Problem requirements
Scan the entries below for the string "subsection" and copy every line where it turns up.
*** Given records ***
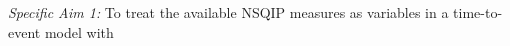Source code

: \emph{Specific Aim 1:} To treat the available NSQIP measures as variables in a time-to-event model with 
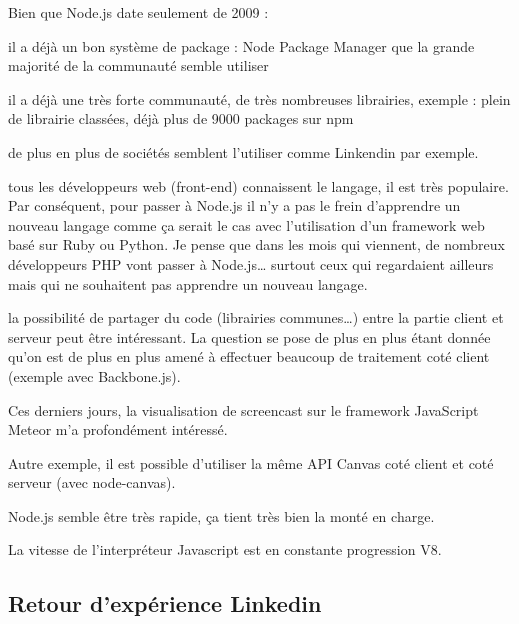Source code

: \begin{list}{•}{}
  \item
  Bien que Node.js date seulement de 2009 :
    \begin{list}{•}{}
      \item
      il a déjà un bon système de package : Node Package Manager que la grande majorité de la communauté semble utiliser
      \item
          il a déjà une très forte communauté, de très nombreuses librairies, exemple : plein de librairie classées, déjà plus de 9000 packages sur npm
      \item
      de plus en plus de sociétés semblent l'utiliser comme Linkendin par exemple.
    \end{list}
    
    
  \item 
  tous les développeurs web (front-end) connaissent le langage, il est très populaire. Par conséquent, pour passer à Node.js il n'y a pas le frein d'apprendre un nouveau langage comme ça serait le cas avec l'utilisation d'un framework web basé sur Ruby ou Python. Je pense que dans les mois qui viennent, de nombreux développeurs PHP vont passer à Node.js… surtout ceux qui regardaient ailleurs mais qui ne souhaitent pas apprendre un nouveau langage.

  \item
      la possibilité de partager du code (librairies communes…) entre la partie client et serveur peut être intéressant. La question se pose de plus en plus étant donnée qu'on est de plus en plus amené à effectuer beaucoup de traitement coté client (exemple avec Backbone.js).
      
  \item
  Ces derniers jours, la visualisation de screencast sur le framework JavaScript Meteor m'a profondément intéressé.
  
  \item
  Autre exemple, il est possible d'utiliser la même API Canvas coté client et coté serveur (avec node-canvas).
  
  \item
  Node.js semble être très rapide, ça tient très bien la monté en charge.
  
  \item
  La vitesse de l'interpréteur Javascript est en constante progression V8.

\end{list}

\subsection{Retour d'expérience Linkedin}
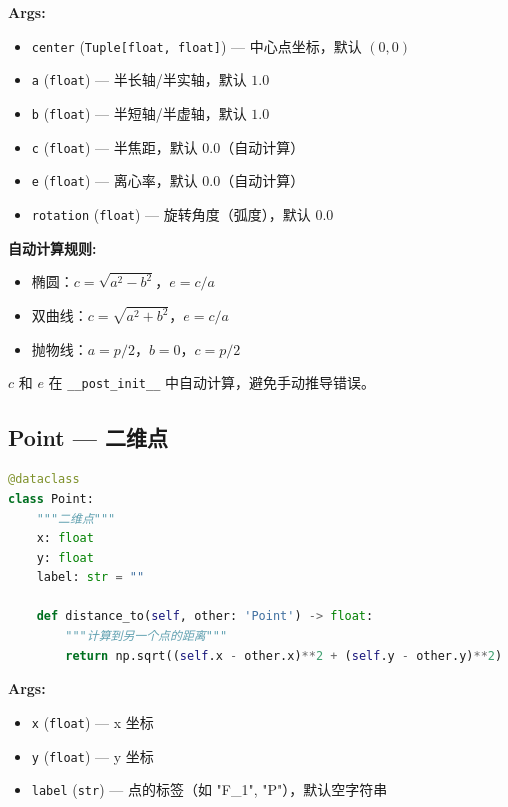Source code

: \documentclass[11pt,a4paper]{article}
\begin{document}
\textbf{Args:}
\begin{itemize}
    \item \texttt{center} (\texttt{Tuple[float, float]}) — 中心点坐标，默认 $(0, 0)$
    \item \texttt{a} (\texttt{float}) — 半长轴/半实轴，默认 $1.0$
    \item \texttt{b} (\texttt{float}) — 半短轴/半虚轴，默认 $1.0$
    \item \texttt{c} (\texttt{float}) — 半焦距，默认 $0.0$（自动计算）
    \item \texttt{e} (\texttt{float}) — 离心率，默认 $0.0$（自动计算）
    \item \texttt{rotation} (\texttt{float}) — 旋转角度（弧度），默认 $0.0$
\end{itemize}

\textbf{自动计算规则:}
\begin{itemize}
    \item 椭圆：$c = \sqrt{a^2 - b^2}$，$e = c/a$
    \item 双曲线：$c = \sqrt{a^2 + b^2}$，$e = c/a$
    \item 抛物线：$a = p/2$，$b = 0$，$c = p/2$
\end{itemize}

\begin{tipbox}
$c$ 和 $e$ 在 \texttt{\_\_post\_init\_\_} 中自动计算，避免手动推导错误。
\end{tipbox}

\subsection{Point — 二维点}

\begin{lstlisting}[language=Python]
@dataclass
class Point:
    """二维点"""
    x: float
    y: float
    label: str = ""

    def distance_to(self, other: 'Point') -> float:
        """计算到另一个点的距离"""
        return np.sqrt((self.x - other.x)**2 + (self.y - other.y)**2)
\end{lstlisting}

\textbf{Args:}
\begin{itemize}
    \item \texttt{x} (\texttt{float}) — x 坐标
    \item \texttt{y} (\texttt{float}) — y 坐标
    \item \texttt{label} (\texttt{str}) — 点的标签（如 "F\_1", "P"），默认空字符串
\end{itemize}
\end{document}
*** End of Given records ***
Output below
\subsection{Retour d'expérience Linkedin}
\subsection{Point — 二维点}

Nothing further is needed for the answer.